In the past year, rock critics and Internet music junkies everywhere have been buzzing about the guy and his band with the weird name: Clap Your Hands Say Yeah.

With neither a record deal nor a publicity machine, the Brooklyn, N.Y.- and Philadelphia-based quintet - Ounsworth on vocals and guitar, Tyler Sargent on bass and his brother Lee on guitar and keyboards, Robbie Guertin on guitar and keyboards, and Sean Greenhalgh on drums - became one of 2005's most talked-about acts. The group's self-titled debut was No. 22 on Blender's "50 Greatest CDs of 2005" list.

The sudden attention, fueled largely by word of mouth and chats on the Net, "crept up on us," says Ounsworth.

In a testament to the growing power of grass-roots indie blogs, Clap Your Hands Say Yeah, which plays Washington's 9:30 Club tonight, self-released, promoted and distributed its debut, which has sold about 80,000 copies.

"We understood early on that we didn't need a label," says Ounsworth, 28. "It was a no-brainer that being independent would work for us."

Although the group has accomplished much on its own, some say its reach, without the help of a major label, will be limited.

"I'd be hesitant to say that the success of Clap Your Hands is the end of major-label authority," says Michael Azerrad, editor-in-chief of eMusic, the second-largest music download Web site. "They have sold tens of thousands of CDs, but you still need a major label to sell millions."

Clap Your Hands Say Yeah, whose name comes from graffiti Ounsworth saw on a building in Brooklyn, is comprised of average-looking Joes. The album's yellow-and-pink cover looks like something done in a third-grade art class. But the music inside excited bloggers and the elitist New York music press.

The band's sound is refreshingly experimental but accessible. Rippling with clever lyrics and daring instrumentation (a toy piano, an old pipe organ), the songs are evocative and well-crafted. Ounsworth's unorthodox, yelping singing style invigorates the songs. Glints of Talking Heads, Joy Division and Neutral Milk Hotel sparkle throughout the mix. Part of Clap Your Hand's appeal is to sound familiar, yet fresh at the same time.

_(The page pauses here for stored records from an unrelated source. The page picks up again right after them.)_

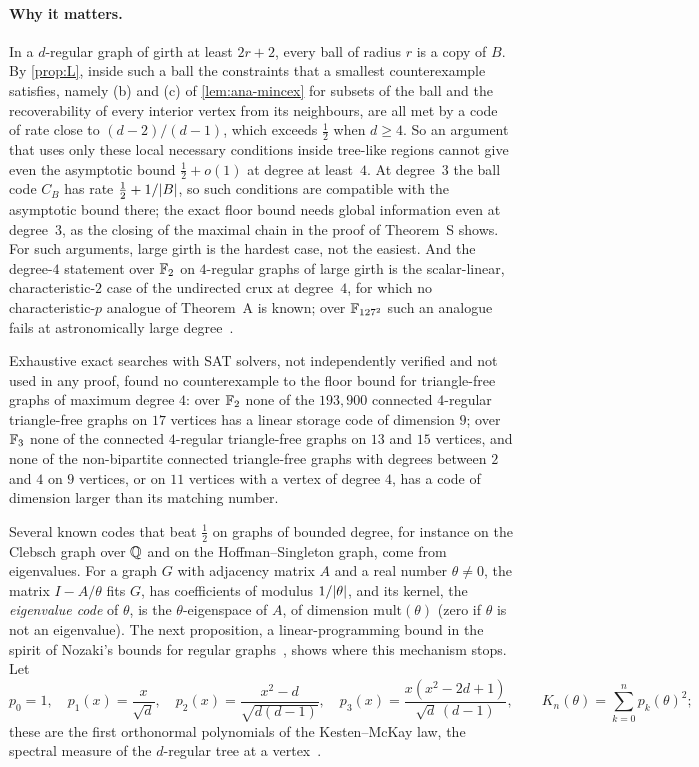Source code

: \paragraph{Why it matters.} In a $d$-regular graph of girth at least $2r+2$, every ball of radius $r$ is a copy of $B$.
By \cref{prop:L}, inside such a ball the constraints that a smallest counterexample satisfies, namely (b) and (c) of
\cref{lem:ana-mincex} for subsets of the ball and the recoverability of every interior vertex from its neighbours, are
all met by a code of rate close to $(d-2)/(d-1)$, which exceeds $\frac12$ when $d\ge4$. So an argument that uses only
these local necessary conditions inside tree-like regions cannot give even the asymptotic bound $\frac12+o(1)$ at degree
at least~$4$. At degree~$3$ the ball code $C_B$ has rate $\frac12+1/\card B$, so such conditions are compatible with the
asymptotic bound there; the exact floor bound needs global information even at degree~$3$, as the closing of the maximal
chain in the proof of Theorem~S shows. For such arguments, large girth is the hardest case, not the easiest. And the
degree-$4$ statement over $\F_2$ on $4$-regular graphs of large girth is the scalar-linear, characteristic-$2$ case of the
undirected crux at degree~$4$, for which no characteristic-$p$ analogue of Theorem~A is known; over $\F_{127^2}$ such an
analogue fails at astronomically large degree~\cite[Corollary~U]{StorageCodes2026}.

\begin{remark}\label{rem:ana-deg4}
Exhaustive exact searches with SAT solvers, not independently verified and not used in any proof, found no
counterexample to the floor bound for triangle-free graphs of maximum degree $4$: over $\F_2$ none of the
$193{,}900$ connected $4$-regular triangle-free graphs on $17$ vertices has a linear storage code of dimension $9$; over
$\F_3$ none of the connected $4$-regular triangle-free graphs on $13$ and $15$ vertices, and none of the non-bipartite
connected triangle-free graphs with degrees between $2$ and $4$ on $9$ vertices, or on $11$ vertices with a vertex of
degree $4$, has a code of dimension larger than its matching number.
\end{remark}

Several known codes that beat $\frac12$ on graphs of bounded degree, for instance on the Clebsch graph over $\Q$ and on
the Hoffman--Singleton graph, come from eigenvalues. For a graph $G$ with adjacency matrix $A$ and a real number
$\theta\ne0$, the matrix $I-A/\theta$ fits $G$, has coefficients of modulus $1/\abs\theta$, and its kernel, the \emph{eigenvalue code} of $\theta$, is the
$\theta$-eigenspace of $A$, of dimension $\mathrm{mult}(\theta)$ (zero if $\theta$ is not an eigenvalue). The next
proposition, a linear-programming bound in the spirit of Nozaki's bounds for regular graphs~\cite{Nozaki2015}, shows
where this mechanism stops. Let
\[
  p_0=1,\quad p_1(x)=\frac{x}{\sqrt d},\quad p_2(x)=\frac{x^2-d}{\sqrt{d(d-1)}},\quad
  p_3(x)=\frac{x(x^2-2d+1)}{\sqrt d\,(d-1)},\qquad K_n(\theta)=\sum_{k=0}^np_k(\theta)^2 ;
\]
these are the first orthonormal polynomials of the Kesten--McKay law, the spectral measure of the $d$-regular tree at a
vertex~\cite{Kesten1959,McKay1981}.

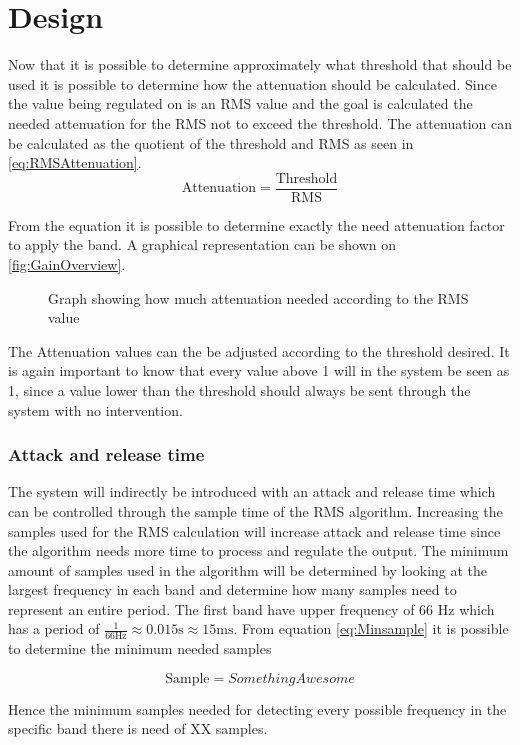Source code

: \section{Design}
Now that it is possible to determine approximately what threshold that should be used it is possible to determine how the attenuation should be calculated. Since the value being regulated on is an RMS value and the goal is calculated the needed attenuation for the RMS not to exceed the threshold. The attenuation can be calculated as the quotient of the threshold and RMS as seen in \autoref{eq:RMSAttenuation}.
\begin{equation}\label{eq:RMSAttenuation}
\text{Attenuation} = \frac{\text{Threshold}}{\text{RMS}}
\end{equation}

From the equation it is possible to determine exactly the need attenuation factor to apply the band. A graphical representation can be shown on \autoref{fig:GainOverview}.

\begin{figure}[H]
\centering
{}

\caption{Graph showing how much attenuation needed according to the RMS value}
\label{fig:GainOverview}
\end{figure}

The Attenuation values can the be adjusted according to the threshold desired. It is again important to know that every value above 1 will in the system be seen as 1, since a value lower than the threshold should always be sent through the system with no intervention.  


\subsubsection{Attack and release time}
The system will indirectly be introduced with an attack and release time which can be controlled through the sample time of the RMS algorithm. Increasing the samples used for the RMS calculation will increase attack and release time since the algorithm needs more time to process and regulate the output. The minimum amount of samples used in the algorithm will be determined by looking at the largest frequency in each band and determine how many samples need to represent an entire period. The first band have upper frequency of 66 Hz which has a period of $\frac{1}{66 \text{Hz}} \approx 0.015 \text{s} \approx 15 \text{ms}$. From equation \ref{eq:Minsample} it is possible to determine the minimum needed samples

\begin{equation}\label{eq:Minsample}
\text{Sample}= Something Awesome
\end{equation} 

Hence the minimum samples needed for detecting every possible frequency in the specific band there is need of XX samples.


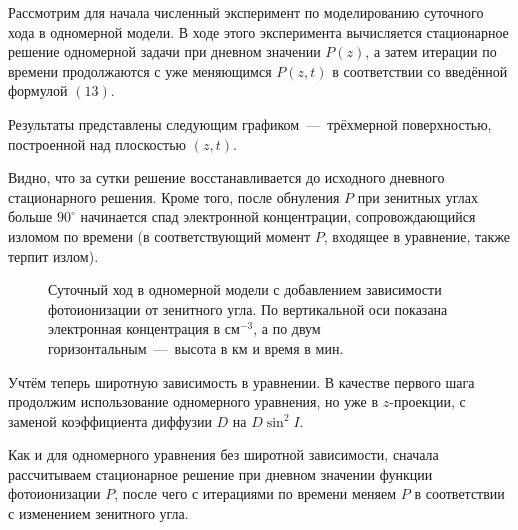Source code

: \documentclass[14pt, a4paper, fleqn]{extarticle}
\begin{document}
Рассмотрим для начала численный эксперимент по моделированию суточного хода в одномерной модели. В ходе этого эксперимента вычисляется стационарное решение одномерной задачи при дневном значении $P(z)$, а затем итерации по времени продолжаются с уже меняющимся $P(z, t)$ в соответствии со введённой формулой $(13)$.

Результаты представлены следующим графиком~---~трёхмерной поверхностью, построенной над плоскостью $(z, t)$.

Видно, что за сутки решение восстанавливается до исходного дневного стационарного решения. Кроме того, после обнуления $P$ при зенитных углах больше $90^\circ$ начинается спад электронной концентрации, сопровождающийся изломом по времени (в соответствующий момент $P$, входящее в уравнение, также терпит излом).


\begin{figure}[H]
\caption{Суточный ход в одномерной модели с добавлением зависимости фотоионизации от зенитного угла. По вертикальной оси показана электронная концентрация в см$^{-3}$, а по двум горизонтальным~---~высота в км и время в мин.}
\end{figure}


Учтём теперь широтную зависимость в уравнении. В качестве первого шага продолжим использование одномерного уравнения, но уже в $z$-проекции, с заменой коэффициента диффузии $D$ на $D\sin^2I$.

Как и для одномерного уравнения без широтной зависимости, сначала рассчитываем стационарное решение при дневном значении функции фотоионизации $P$, после чего с итерациями по времени меняем $P$ в соответствии с изменением зенитного угла.
\end{document}
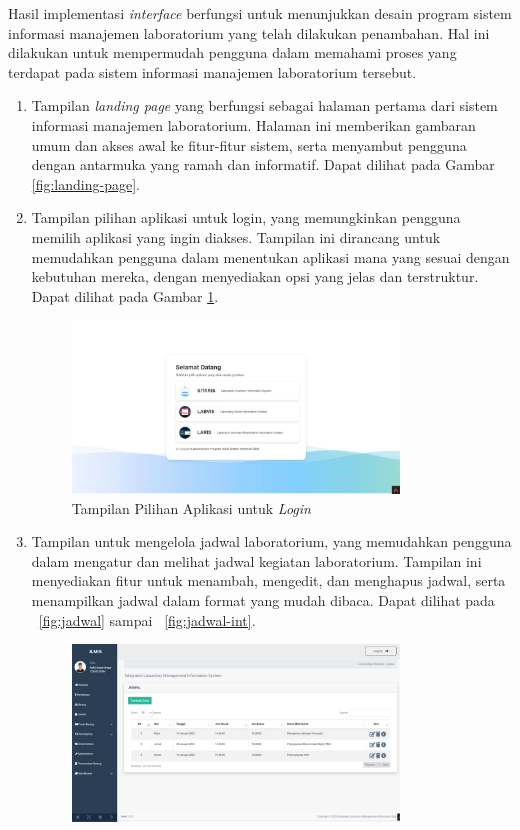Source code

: Hasil implementasi \textit{interface} berfungsi untuk menunjukkan desain program sistem informasi manajemen laboratorium yang telah dilakukan penambahan. Hal ini dilakukan untuk mempermudah pengguna dalam memahami proses yang terdapat pada sistem informasi manajemen laboratorium tersebut.

\begin{enumerate}
	\item Tampilan \textit{landing page} yang berfungsi sebagai halaman pertama dari sistem informasi manajemen laboratorium. Halaman ini memberikan gambaran umum dan akses awal ke fitur-fitur sistem, serta menyambut pengguna dengan antarmuka yang ramah dan informatif. Dapat dilihat pada Gambar \ref{fig:landing-page}.

	\item Tampilan pilihan aplikasi untuk login, yang memungkinkan pengguna memilih aplikasi yang ingin diakses. Tampilan ini dirancang untuk memudahkan pengguna dalam menentukan aplikasi mana yang sesuai dengan kebutuhan mereka, dengan menyediakan opsi yang jelas dan terstruktur. Dapat dilihat pada Gambar \ref{fig:pilih-login}.
	      \begin{figure}
		      \centering
		      \includegraphics[width=0.82\textwidth]{konten/gambar/hasil/pilih-aplikasi.jpeg}
		      \caption{Tampilan Pilihan Aplikasi untuk \textit{Login}}
		      \label{fig:pilih-login}
	      \end{figure}
	\item Tampilan untuk mengelola jadwal laboratorium, yang memudahkan pengguna dalam mengatur dan melihat jadwal kegiatan laboratorium. Tampilan ini menyediakan fitur untuk menambah, mengedit, dan menghapus jadwal, serta menampilkan jadwal dalam format yang mudah dibaca. Dapat dilihat pada \pic~\ref{fig:jadwal} sampai \pic~\ref{fig:jadwal-int}.
	      \begin{figure}
		      \centering
		      \includegraphics[width=0.82\textwidth]{konten/gambar/hasil/jadwal.jpeg}

\end{figure}
\end{enumerate}
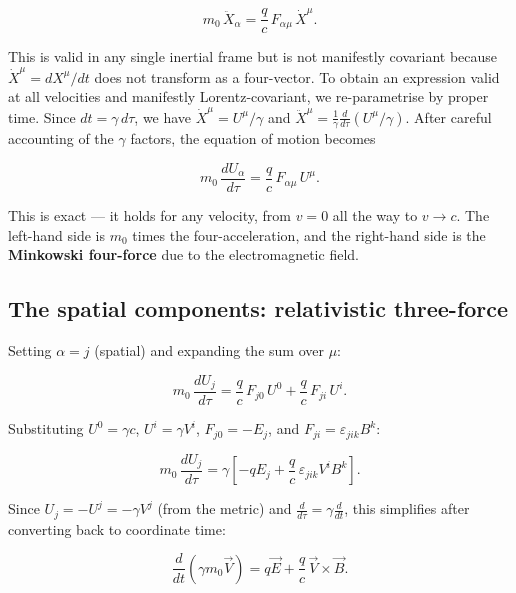 \begin{equation}
m_0\,\ddot{X}_\alpha = \frac{q}{c}\,F_{\alpha\mu}\,\dot{X}^\mu.
\end{equation}

This is valid in any single inertial frame but is not manifestly covariant because $\dot{X}^\mu = dX^\mu/dt$ does not transform as a four-vector. To obtain an expression valid at all velocities and manifestly Lorentz-covariant, we re-parametrise by proper time. Since $dt = \gamma\,d\tau$, we have $\dot{X}^\mu = U^\mu/\gamma$ and $\ddot{X}^\mu = \frac{1}{\gamma}\frac{d}{d\tau}(U^\mu/\gamma)$. After careful accounting of the $\gamma$ factors, the equation of motion becomes

\begin{equation}
\boxed{m_0\,\frac{dU_\alpha}{d\tau} = \frac{q}{c}\,F_{\alpha\mu}\,U^\mu.}
\end{equation}

This is exact --- it holds for any velocity, from $v = 0$ all the way to $v \to c$. The left-hand side is $m_0$ times the four-acceleration, and the right-hand side is the \textbf{Minkowski four-force} due to the electromagnetic field.

\subsection*{The spatial components: relativistic three-force}

Setting $\alpha = j$ (spatial) and expanding the sum over $\mu$:

\begin{equation}
m_0\,\frac{dU_j}{d\tau} = \frac{q}{c}\,F_{j0}\,U^0 + \frac{q}{c}\,F_{ji}\,U^i.
\end{equation}

Substituting $U^0 = \gamma c$, $U^i = \gamma V^i$, $F_{j0} = -E_j$, and $F_{ji} = \varepsilon_{jik}B^k$:

\begin{equation}
m_0\,\frac{dU_j}{d\tau} = \gamma\!\left[-qE_j + \frac{q}{c}\,\varepsilon_{jik}V^i B^k\right].
\end{equation}

Since $U_j = -U^j = -\gamma V^j$ (from the metric) and $\frac{d}{d\tau} = \gamma\frac{d}{dt}$, this simplifies after converting back to coordinate time:

\begin{equation}
\frac{d}{dt}\!\left(\gamma m_0 \vec{V}\right) = q\vec{E} + \frac{q}{c}\,\vec{V}\times\vec{B}.
\end{equation}

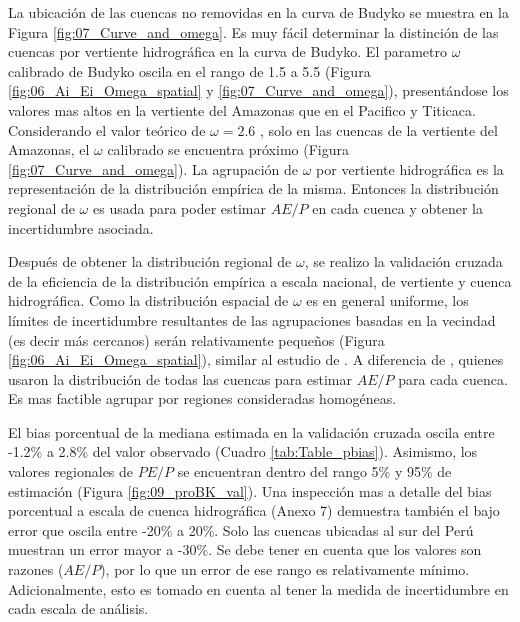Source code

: \documentclass[12pt]{article}
\begin{document}


La ubicación de las cuencas no removidas en la curva de Budyko se muestra en la Figura \ref{fig:07_Curve_and_omega}. Es muy fácil determinar la distinción de las cuencas por vertiente hidrográfica en la curva de Budyko. El parametro $\omega$ calibrado de Budyko oscila en el rango de 1.5 a 5.5 (Figura \ref{fig:06_Ai_Ei_Omega_spatial} y \ref{fig:07_Curve_and_omega}), presentándose los valores mas altos en la vertiente del Amazonas que en el Pacifico y Titicaca. Considerando el valor teórico de $\omega = 2.6$ \citep{Fu1981}, solo en las cuencas de la vertiente del Amazonas, el $\omega$ calibrado se encuentra próximo (Figura \ref{fig:07_Curve_and_omega}). La agrupación de $\omega$ por vertiente hidrográfica es la representación de la distribución empírica de la misma. Entonces la distribución regional de $\omega$ es usada para poder estimar $AE/P$ en cada cuenca y obtener la incertidumbre asociada.

Después de obtener la distribución regional de $\omega$, se realizo la validación cruzada de la eficiencia de la distribución empírica a escala nacional, de vertiente y cuenca hidrográfica. Como la distribución espacial de $\omega$ es en general uniforme, los límites de incertidumbre resultantes de las agrupaciones basadas en la vecindad (es decir más cercanos) serán relativamente pequeños (Figura \ref{fig:06_Ai_Ei_Omega_spatial}), similar al estudio de \citet{Singh2015}. A diferencia de \citet{Greve2015}, quienes usaron la distribución de todas las cuencas para estimar $AE/P$ para cada cuenca. Es mas factible agrupar por regiones consideradas homogéneas.



El bias porcentual de la mediana estimada en la validación cruzada oscila entre -1.2\% a 2.8\% del valor observado (Cuadro \ref{tab:Table_pbias}). Asimismo, los valores regionales de $PE/P$ se encuentran dentro del rango 5\% y 95\% de estimación (Figura \ref{fig:09_proBK_val}). Una inspección mas a detalle del bias porcentual a escala de cuenca hidrográfica (Anexo 7) demuestra también el bajo error que oscila entre -20\% a 20\%. Solo las cuencas ubicadas al sur del Perú muestran un error mayor a -30\%. Se debe tener en cuenta que los valores son razones ($AE/P$), por lo que un error de ese rango es relativamente mínimo. Adicionalmente, esto es tomado en cuenta al tener la medida de incertidumbre en cada escala de análisis.


\end{document}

Adam Lasus, indie-rock producer and owner of Fireproof Recording, the studio where the band tracked its album, oversaw the project. "They were super enthusiastic and creative with the music, and it all flowed from there," he says. "They're sponges of different generations of music, but it all comes out in their own expression."

Ounsworth says it's important that the group maintains complete control of its music. And if that means limiting exposure of it, so be it. A few months ago, The O.C., the prime-time soap opera that uses loads of indie rock for its soundtrack, approached the group about using a few songs. The band said, "Thanks, but no thanks."

"Why do you need to overexpose yourself?" Ounsworth says nonchalantly. "The music is already there, you know."

And if people want it, they will find it.

"Working with labels is not an idea that we're completely against," Ounsworth says. "But if we have to surrender any control, creatively or otherwise, it's not worth it."